--- Available records Enclosed Below ---

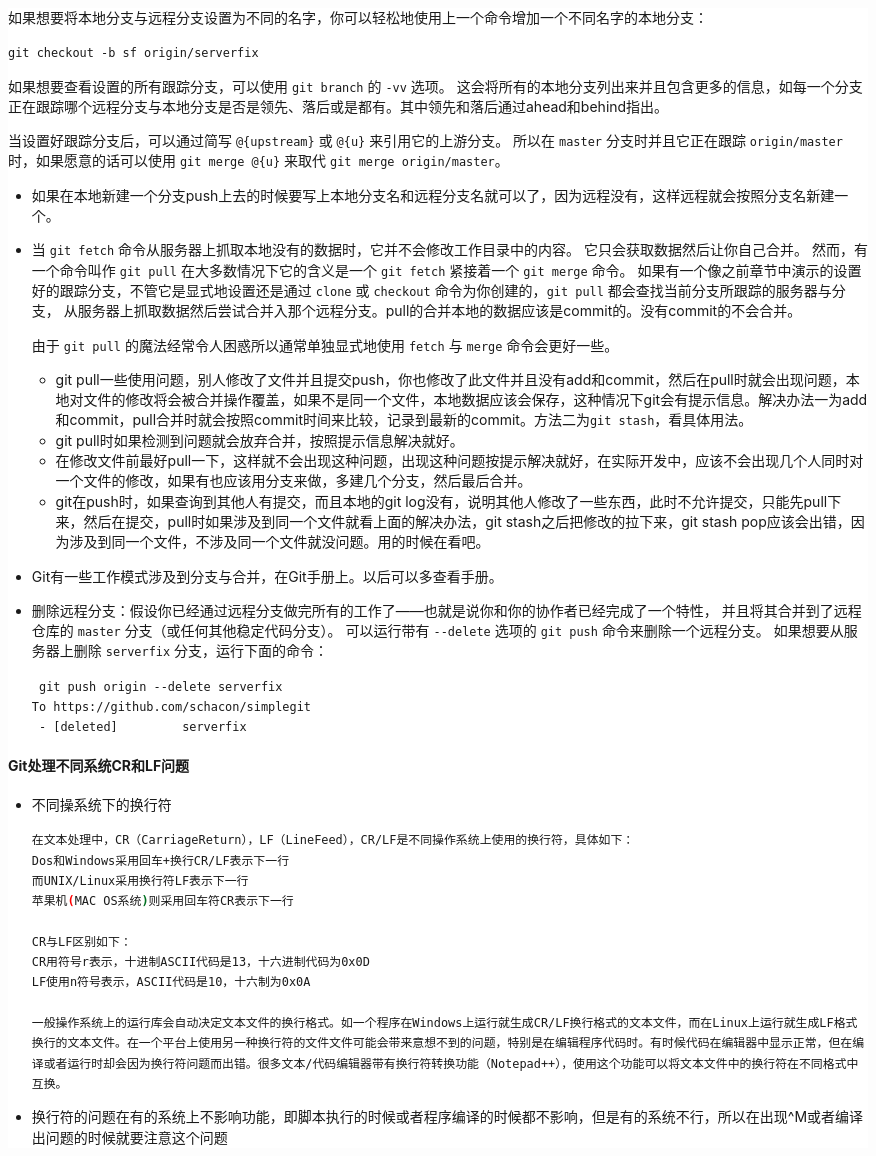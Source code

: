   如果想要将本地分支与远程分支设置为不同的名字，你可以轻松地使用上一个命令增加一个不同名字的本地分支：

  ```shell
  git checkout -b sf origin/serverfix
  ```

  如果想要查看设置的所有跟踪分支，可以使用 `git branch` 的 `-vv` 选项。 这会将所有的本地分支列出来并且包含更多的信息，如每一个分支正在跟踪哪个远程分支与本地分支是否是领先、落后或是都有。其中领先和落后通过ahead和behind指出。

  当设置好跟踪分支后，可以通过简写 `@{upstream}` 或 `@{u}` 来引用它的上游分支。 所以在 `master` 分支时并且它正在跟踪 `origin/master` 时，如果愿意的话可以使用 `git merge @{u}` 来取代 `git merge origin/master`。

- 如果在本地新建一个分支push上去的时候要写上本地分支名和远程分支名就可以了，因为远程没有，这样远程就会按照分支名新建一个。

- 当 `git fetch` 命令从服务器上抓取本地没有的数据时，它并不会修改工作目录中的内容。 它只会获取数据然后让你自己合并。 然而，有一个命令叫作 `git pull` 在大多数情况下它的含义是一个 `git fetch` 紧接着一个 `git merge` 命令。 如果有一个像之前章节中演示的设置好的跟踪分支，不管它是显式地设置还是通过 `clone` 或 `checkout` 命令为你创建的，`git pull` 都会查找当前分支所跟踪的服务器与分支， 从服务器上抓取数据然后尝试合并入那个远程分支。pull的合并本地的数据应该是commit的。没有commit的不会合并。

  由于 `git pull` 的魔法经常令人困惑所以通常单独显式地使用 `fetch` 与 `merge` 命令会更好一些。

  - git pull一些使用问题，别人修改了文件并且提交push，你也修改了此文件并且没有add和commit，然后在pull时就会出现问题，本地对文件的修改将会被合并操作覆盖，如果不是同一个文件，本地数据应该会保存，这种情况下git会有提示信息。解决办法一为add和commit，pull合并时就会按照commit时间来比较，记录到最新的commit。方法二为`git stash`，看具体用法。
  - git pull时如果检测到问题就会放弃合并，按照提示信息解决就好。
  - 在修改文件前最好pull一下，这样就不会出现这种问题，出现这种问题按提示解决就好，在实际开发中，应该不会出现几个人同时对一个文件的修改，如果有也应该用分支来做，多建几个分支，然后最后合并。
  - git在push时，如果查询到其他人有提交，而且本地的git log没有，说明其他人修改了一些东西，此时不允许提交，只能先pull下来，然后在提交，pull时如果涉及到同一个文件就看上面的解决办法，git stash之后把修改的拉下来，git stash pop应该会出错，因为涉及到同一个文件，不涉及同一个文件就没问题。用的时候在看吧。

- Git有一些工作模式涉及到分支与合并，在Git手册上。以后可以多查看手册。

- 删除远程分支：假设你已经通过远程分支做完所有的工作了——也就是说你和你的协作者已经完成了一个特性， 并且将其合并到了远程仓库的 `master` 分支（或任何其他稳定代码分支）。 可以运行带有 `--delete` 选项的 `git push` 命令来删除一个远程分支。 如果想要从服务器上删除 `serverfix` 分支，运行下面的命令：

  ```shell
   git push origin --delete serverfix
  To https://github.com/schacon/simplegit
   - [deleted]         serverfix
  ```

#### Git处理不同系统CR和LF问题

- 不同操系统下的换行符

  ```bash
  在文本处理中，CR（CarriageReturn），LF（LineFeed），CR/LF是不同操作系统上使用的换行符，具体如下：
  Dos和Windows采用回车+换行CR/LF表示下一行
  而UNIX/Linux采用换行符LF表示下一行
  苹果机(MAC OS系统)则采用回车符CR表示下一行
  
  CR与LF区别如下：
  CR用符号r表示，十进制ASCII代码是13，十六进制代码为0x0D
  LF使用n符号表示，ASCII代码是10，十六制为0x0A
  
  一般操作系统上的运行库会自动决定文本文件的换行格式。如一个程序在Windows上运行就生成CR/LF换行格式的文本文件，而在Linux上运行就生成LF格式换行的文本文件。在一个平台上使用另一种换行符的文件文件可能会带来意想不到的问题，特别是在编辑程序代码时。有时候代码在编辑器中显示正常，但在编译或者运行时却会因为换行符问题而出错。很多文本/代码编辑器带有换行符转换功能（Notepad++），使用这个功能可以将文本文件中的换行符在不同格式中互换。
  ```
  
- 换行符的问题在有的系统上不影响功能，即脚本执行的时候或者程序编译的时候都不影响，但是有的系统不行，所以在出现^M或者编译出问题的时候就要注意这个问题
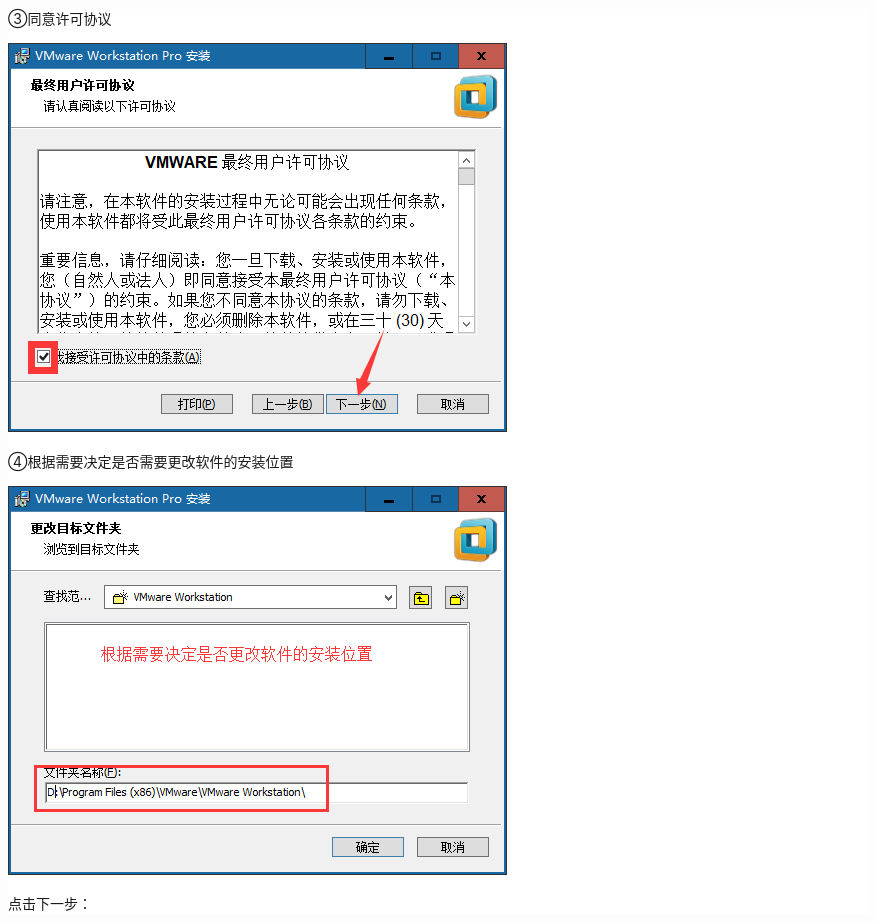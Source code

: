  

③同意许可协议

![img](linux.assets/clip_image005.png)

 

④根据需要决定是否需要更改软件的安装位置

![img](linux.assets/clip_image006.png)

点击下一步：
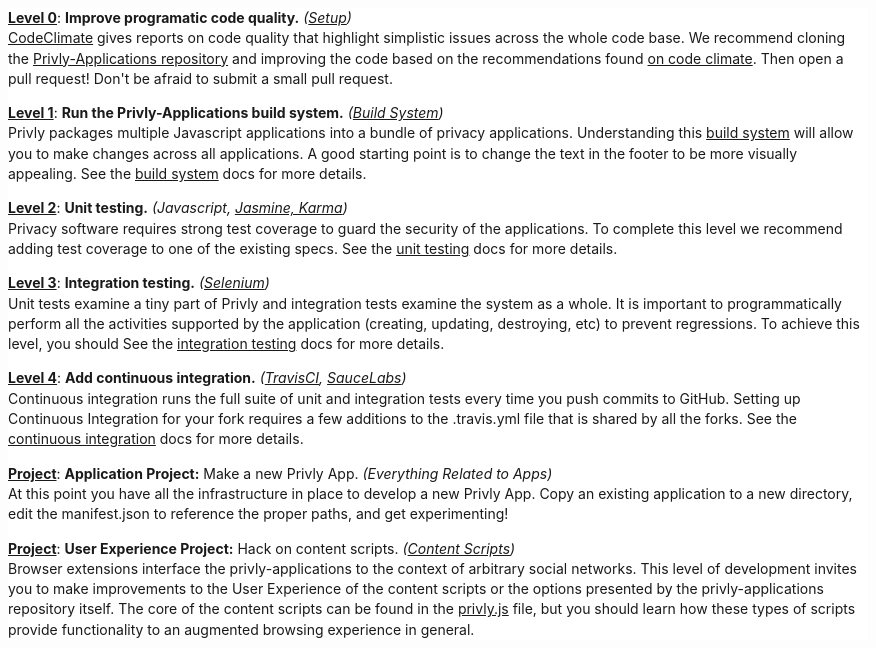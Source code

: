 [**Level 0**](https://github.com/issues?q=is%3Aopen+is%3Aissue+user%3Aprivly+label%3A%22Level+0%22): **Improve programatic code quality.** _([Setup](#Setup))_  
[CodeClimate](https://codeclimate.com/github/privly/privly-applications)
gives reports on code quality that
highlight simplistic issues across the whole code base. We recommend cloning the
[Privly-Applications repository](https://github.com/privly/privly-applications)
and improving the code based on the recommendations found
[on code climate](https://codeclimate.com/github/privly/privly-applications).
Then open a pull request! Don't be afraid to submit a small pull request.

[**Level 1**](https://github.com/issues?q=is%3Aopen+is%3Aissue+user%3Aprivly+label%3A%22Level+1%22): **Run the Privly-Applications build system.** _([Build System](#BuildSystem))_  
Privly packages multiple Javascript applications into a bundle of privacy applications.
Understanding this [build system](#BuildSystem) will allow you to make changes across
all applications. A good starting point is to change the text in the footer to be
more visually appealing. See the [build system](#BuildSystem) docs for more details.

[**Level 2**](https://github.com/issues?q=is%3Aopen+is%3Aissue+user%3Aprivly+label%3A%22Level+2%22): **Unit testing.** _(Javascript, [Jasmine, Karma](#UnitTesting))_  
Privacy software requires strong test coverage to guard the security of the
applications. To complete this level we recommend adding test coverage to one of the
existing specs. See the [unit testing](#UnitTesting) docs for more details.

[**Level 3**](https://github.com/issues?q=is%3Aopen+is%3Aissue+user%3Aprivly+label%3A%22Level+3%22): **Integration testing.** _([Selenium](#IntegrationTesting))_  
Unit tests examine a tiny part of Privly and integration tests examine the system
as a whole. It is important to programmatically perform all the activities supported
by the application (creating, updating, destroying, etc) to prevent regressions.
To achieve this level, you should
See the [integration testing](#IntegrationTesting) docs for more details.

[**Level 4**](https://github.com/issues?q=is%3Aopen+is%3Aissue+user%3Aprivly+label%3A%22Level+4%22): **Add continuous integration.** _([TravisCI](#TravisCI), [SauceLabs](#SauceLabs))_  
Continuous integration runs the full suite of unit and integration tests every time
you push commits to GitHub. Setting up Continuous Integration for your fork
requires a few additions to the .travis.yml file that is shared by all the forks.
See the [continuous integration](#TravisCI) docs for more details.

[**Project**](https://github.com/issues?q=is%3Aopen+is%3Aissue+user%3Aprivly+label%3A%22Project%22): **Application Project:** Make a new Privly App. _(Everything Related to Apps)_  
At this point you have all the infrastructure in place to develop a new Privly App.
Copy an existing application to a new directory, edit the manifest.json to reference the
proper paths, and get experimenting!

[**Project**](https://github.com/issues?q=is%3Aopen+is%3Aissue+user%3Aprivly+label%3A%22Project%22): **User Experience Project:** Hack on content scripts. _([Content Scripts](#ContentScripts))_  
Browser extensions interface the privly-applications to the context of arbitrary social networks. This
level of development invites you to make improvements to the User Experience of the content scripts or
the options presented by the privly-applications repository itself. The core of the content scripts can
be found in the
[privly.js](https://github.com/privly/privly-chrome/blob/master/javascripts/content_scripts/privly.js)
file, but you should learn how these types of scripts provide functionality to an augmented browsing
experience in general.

--- End of Enclosed Available records ---

→ **Instructions to follow**
Scan the material above for the string "BuildSystem". Return each line where it occurs.

→ **Solution to the exercise**
[**Level 1**](https://github.com/issues?q=is%3Aopen+is%3Aissue+user%3Aprivly+label%3A%22Level+1%22): **Run the Privly-Applications build system.** _([Build System](#BuildSystem))_  
Understanding this [build system](#BuildSystem) will allow you to make changes across
more visually appealing. See the [build system](#BuildSystem) docs for more details.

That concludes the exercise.